By Dave Link, Eastside News
As the celebration of 100 years of community journalism on Madison’s east side wraps up, it’s time to look at the “modern age” of Eastside News, where Atwood/Goodman community centers mostly coordinated the publishing of it.
The Atwood’s Alive newsletter published by the Atwood Community Center, with help from the neighborhood associations, became a full-fledged newspaper in 1980. In 1981, it was rechristened East Side News with formerly Atwood’s Alive in parenthesis below the new nameplate. While printed on newsprint and a broadsheet with plenty of ads, these early issues still seemed more newsletter than newspaper.
Today’s editions still continue to carry the same type of content. Like there’s still an older adult section. In 1982, East Side New’s senior section told of ACC’s monthly euchre and the Friendly Sightseers group that met on Mondays for lectures, slides shows, trips, plays and potlucks. These same activity listings can be found in current editions.
The youth notes section told of ACC’s youth program offerings. On Mondays, preteens (ages 7-13) could come to cooking class from 3:30-5:15 p.m. This is another activity still occurring at Goodman Community Center.
As the 1980s progressed, East Side News finally resembled a newspaper again. One of the front-page stories in April 1982 edition reports on layoffs at Oscar Mayer, Ray-O-Vac, Madison-Kipp and more. In 1984, the lead article is how Madison-Kipp will renovate the old Madison Metro bus barns at 166 S. Fair Oaks Ave. The bus barns, originally built for streetcars, were where the city stored buses before the current East Washington Avenue location.
The spring 1987 ESN informs readers that the neighborhood revitalization association is assisting in planning for uses of the recently abandoned Soo Line through the neighborhood. That corridor is where the Capital City Path runs past community gardens and GCC’s Brassworks.

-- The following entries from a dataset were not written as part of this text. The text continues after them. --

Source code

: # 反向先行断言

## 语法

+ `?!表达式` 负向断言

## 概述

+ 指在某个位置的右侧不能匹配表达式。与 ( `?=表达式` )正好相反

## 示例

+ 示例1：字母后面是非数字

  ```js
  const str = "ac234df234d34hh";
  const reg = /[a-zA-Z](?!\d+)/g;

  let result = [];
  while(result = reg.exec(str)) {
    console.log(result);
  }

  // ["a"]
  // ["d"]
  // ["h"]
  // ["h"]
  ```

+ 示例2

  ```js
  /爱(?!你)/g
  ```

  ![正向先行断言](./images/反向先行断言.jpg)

The first splash of color shows up in the August 1994 edition. Before that, ESN was only black ink on whitish paper. Full color appears on some pages and photos by the end of the decade. Full color on all pages would finally be realized about 10 years ago, when improvements to printing made it cost effective.
Articles in the 1990s offered these tidbits: A computerized Atwood food pantry and ACC’s Thanksgiving Basket Drive provided 300 meals to the community (November/December 1995), and ACC has a homepage on the web — but not its own domain (February 1996).

Ads have always been important to ESN. After all, it is expensive to publish a newspaper. While their purpose is simple — to help pay the bills — viewed through time, ads also provide a glimpse of what the east side was like. Ads for haircuts, restaurants and home repair. Mostly locally owned establishments, though there’s always been professionally designed corporate-style ads.
One of the other constants in the modern age has been stories written by community members volunteering their time. Hyper-local community journalism requires the community to be participants. ESN has been fortunate to have so many people volunteer their time and skills since the early 1980s. Volunteer writers are still the hallmark of ESN.
It’s hard to condense 100 years into six issues. But the most constant of all the ESN constants is that the community cares. Marshall Browne’s ESN would not have lasted 40 years if nobody read it. If residents didn’t clamor for more from the newsletters in the 1970s, ESN would not have been revived in the 1980s. And, if the community was apathetic to ESN by the 1990s and beyond, this community newspaper would be defunct again.
Having a community newspaper for 100 years is something to celebrate — and support — and it’s something we all should take pride in. As the first issues proclaimed in 1924: Madison, the best of cities — The east side, the best of Madison.